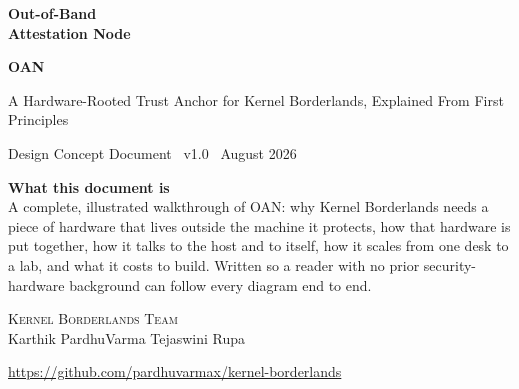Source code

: \documentclass[11pt,a4paper]{article}
\begin{document}
\begin{titlepage}
\thispagestyle{empty}
\centering
\vspace*{\fill}

{\small{}}

\vspace{1.6cm}

{\fontsize{34}{40}\selectfont\bfseries Out-of-Band\\[0.15em] Attestation Node}

\vspace{0.6em}

{\Large\bfseries OAN}

\vspace{0.9em}

{\normalsize A Hardware-Rooted Trust Anchor for Kernel Borderlands, Explained From First Principles}

\vspace{1.2cm}

{\small Design Concept Document \textbullet\ v1.0 \textbullet\ August 2026}

\vspace*{\fill}

\begin{minipage}{0.82\linewidth}
\centering
\small
\textbf{What this document is} \\[0.3em]
A complete, illustrated walkthrough of OAN: why Kernel Borderlands needs a
piece of hardware that lives outside the machine it protects, how that
hardware is put together, how it talks to the host and to itself, how it
scales from one desk to a lab, and what it costs to build. Written so a
reader with no prior security-hardware background can follow every
diagram end to end.
\end{minipage}

\vspace{1.4cm}

{\small \scshape Kernel Borderlands Team}\\[0.9em]
\small Karthik \hspace{0.5cm}\textbullet\hspace{0.5cm} PardhuVarma \hspace{0.5cm}\textbullet\hspace{0.5cm} Tejaswini \hspace{0.5cm}\textbullet\hspace{0.5cm} Rupa

\vspace{0.9em}
{\small \url{https://github.com/pardhuvarmax/kernel-borderlands}}

\vspace{1.5cm}
\end{titlepage}
\end{document}
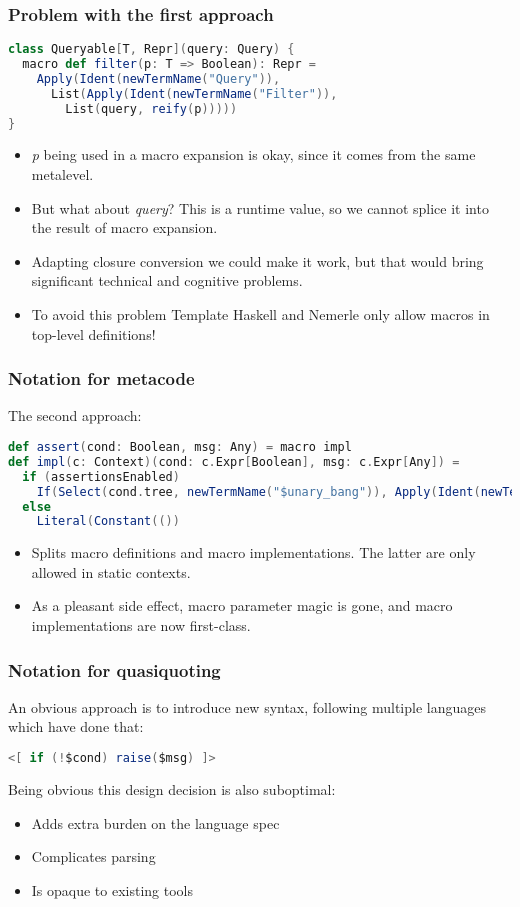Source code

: \documentclass[hyperref={bookmarks=false}]{beamer}
\begin{document}
\begin{frame}[fragile]
\frametitle{Problem with the first approach}
\begin{lstlisting}[language=scala]
class Queryable[T, Repr](query: Query) {
  macro def filter(p: T => Boolean): Repr =
    Apply(Ident(newTermName("Query")),
      List(Apply(Ident(newTermName("Filter")),
        List(query, reify(p)))))
}
\end{lstlisting}

\begin{itemize}
\item \emph{p} being used in a macro expansion is okay, since it comes from the same metalevel.
\item But what about \emph{query}? This is a runtime value, so we cannot splice it into the result of macro expansion.
\item Adapting closure conversion we could make it work, but that would bring significant technical and cognitive problems.
\item To avoid this problem Template Haskell and Nemerle only allow macros in top-level definitions!
\end{itemize}
\end{frame}

\begin{frame}[fragile]
\frametitle{Notation for metacode}

The second approach:
\begin{lstlisting}[language=scala]
def assert(cond: Boolean, msg: Any) = macro impl
def impl(c: Context)(cond: c.Expr[Boolean], msg: c.Expr[Any]) =
  if (assertionsEnabled)
    If(Select(cond.tree, newTermName("$unary_bang")), Apply(Ident(newTermName("raise")), List(msg.tree)), Literal(Constant(())))
  else
    Literal(Constant(())
\end{lstlisting}

\begin{itemize}
\item Splits macro definitions and macro implementations. The latter are only allowed in static contexts.
\item As a pleasant side effect, macro parameter magic is gone, and macro implementations are now first-class.
\end{itemize}
\end{frame}

\begin{frame}[fragile]
\frametitle{Notation for quasiquoting}

An obvious approach is to introduce new syntax, following multiple languages which have done that:

\begin{lstlisting}[language=scala]
<[ if (!$cond) raise($msg) ]>
\end{lstlisting}

Being obvious this design decision is also suboptimal:
\begin{itemize}
\item Adds extra burden on the language spec
\item Complicates parsing
\item Is opaque to existing tools
\end{itemize}
\end{frame}
\end{document}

AIM OF THE TASK: The output should be exactly the lines above from the line containing "piece of hardware" to the line containing "scales from one", inclusive, with no other lines.

RESULT OF THIS EXERCISE:
piece of hardware that lives outside the machine it protects, how that
hardware is put together, how it talks to the host and to itself, how it
scales from one desk to a lab, and what it costs to build. Written so a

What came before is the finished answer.